(Document images with source code)
···

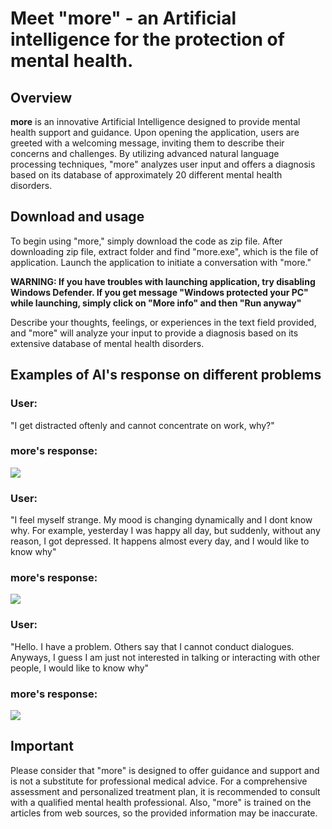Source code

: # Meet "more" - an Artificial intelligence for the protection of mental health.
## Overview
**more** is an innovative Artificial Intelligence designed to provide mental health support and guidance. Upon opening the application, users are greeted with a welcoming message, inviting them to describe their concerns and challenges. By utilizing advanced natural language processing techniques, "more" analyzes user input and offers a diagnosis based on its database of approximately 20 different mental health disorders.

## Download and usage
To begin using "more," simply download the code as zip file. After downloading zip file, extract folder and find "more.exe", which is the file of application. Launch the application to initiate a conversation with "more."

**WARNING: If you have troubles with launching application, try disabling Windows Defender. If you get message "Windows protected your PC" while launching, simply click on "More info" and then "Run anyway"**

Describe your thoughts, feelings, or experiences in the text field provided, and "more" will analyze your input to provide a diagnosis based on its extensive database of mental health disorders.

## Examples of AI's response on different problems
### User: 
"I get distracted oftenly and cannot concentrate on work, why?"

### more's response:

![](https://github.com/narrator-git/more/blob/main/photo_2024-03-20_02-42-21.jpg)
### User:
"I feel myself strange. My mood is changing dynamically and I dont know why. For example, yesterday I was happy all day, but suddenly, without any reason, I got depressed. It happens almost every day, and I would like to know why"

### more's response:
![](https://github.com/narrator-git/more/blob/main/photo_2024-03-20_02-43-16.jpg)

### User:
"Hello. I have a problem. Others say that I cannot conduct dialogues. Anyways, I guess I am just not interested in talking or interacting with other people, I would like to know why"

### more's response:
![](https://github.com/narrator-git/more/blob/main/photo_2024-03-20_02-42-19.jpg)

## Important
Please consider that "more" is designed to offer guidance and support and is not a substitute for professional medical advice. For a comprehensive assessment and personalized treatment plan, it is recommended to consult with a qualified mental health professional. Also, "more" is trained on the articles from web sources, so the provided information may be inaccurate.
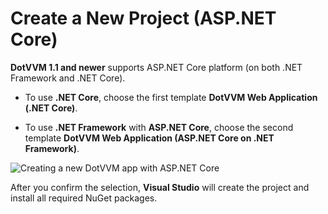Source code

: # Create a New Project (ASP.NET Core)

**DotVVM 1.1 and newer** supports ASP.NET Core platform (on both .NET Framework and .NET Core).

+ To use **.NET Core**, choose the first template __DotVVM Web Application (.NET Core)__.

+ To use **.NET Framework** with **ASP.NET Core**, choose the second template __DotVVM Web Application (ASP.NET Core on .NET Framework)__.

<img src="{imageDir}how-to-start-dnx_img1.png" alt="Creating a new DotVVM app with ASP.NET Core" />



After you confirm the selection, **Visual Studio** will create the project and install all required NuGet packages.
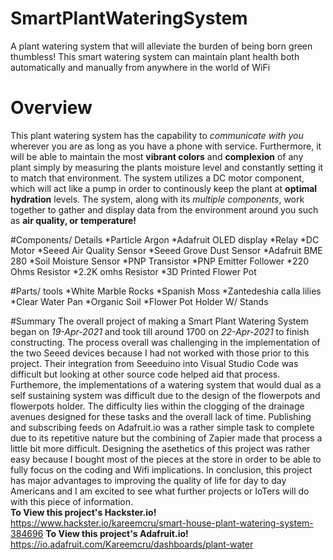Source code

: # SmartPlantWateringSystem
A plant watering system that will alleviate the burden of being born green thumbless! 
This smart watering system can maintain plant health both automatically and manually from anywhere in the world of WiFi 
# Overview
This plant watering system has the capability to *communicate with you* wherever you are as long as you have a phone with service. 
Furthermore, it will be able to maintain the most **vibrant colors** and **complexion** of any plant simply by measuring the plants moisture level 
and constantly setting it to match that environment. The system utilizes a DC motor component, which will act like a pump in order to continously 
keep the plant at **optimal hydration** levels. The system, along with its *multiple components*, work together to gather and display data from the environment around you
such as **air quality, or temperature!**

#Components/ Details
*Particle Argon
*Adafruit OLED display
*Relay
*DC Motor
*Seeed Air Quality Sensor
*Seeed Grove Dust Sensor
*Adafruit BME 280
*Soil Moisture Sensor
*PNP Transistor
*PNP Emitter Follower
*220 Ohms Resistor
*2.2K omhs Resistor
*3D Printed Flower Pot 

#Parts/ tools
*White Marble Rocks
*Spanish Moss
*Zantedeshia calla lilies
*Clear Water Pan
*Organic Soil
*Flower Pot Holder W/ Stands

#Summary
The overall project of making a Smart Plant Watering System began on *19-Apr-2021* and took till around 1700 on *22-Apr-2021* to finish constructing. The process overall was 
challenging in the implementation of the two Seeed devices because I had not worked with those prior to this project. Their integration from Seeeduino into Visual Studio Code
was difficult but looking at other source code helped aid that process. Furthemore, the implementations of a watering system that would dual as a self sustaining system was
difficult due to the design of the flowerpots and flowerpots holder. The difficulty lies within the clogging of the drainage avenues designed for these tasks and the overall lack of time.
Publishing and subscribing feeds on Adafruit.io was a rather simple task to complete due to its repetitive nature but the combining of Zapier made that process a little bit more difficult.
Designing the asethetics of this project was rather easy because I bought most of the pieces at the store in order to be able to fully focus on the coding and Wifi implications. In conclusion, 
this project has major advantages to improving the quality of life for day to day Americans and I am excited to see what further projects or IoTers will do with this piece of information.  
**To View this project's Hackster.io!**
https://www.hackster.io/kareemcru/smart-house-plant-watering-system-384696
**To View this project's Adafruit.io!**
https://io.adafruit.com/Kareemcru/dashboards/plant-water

···

- [TASK TO CARRY OUT]
A word-for-word restatement of the records above from the line containing "difficult due to" to their final line is all the answer should hold.

- [EXPECTED ANSWER]
difficult due to the design of the flowerpots and flowerpots holder. The difficulty lies within the clogging of the drainage avenues designed for these tasks and the overall lack of time.
Publishing and subscribing feeds on Adafruit.io was a rather simple task to complete due to its repetitive nature but the combining of Zapier made that process a little bit more difficult.
Designing the asethetics of this project was rather easy because I bought most of the pieces at the store in order to be able to fully focus on the coding and Wifi implications. In conclusion, 
this project has major advantages to improving the quality of life for day to day Americans and I am excited to see what further projects or IoTers will do with this piece of information.  
**To View this project's Hackster.io!**
https://www.hackster.io/kareemcru/smart-house-plant-watering-system-384696
**To View this project's Adafruit.io!**
https://io.adafruit.com/Kareemcru/dashboards/plant-water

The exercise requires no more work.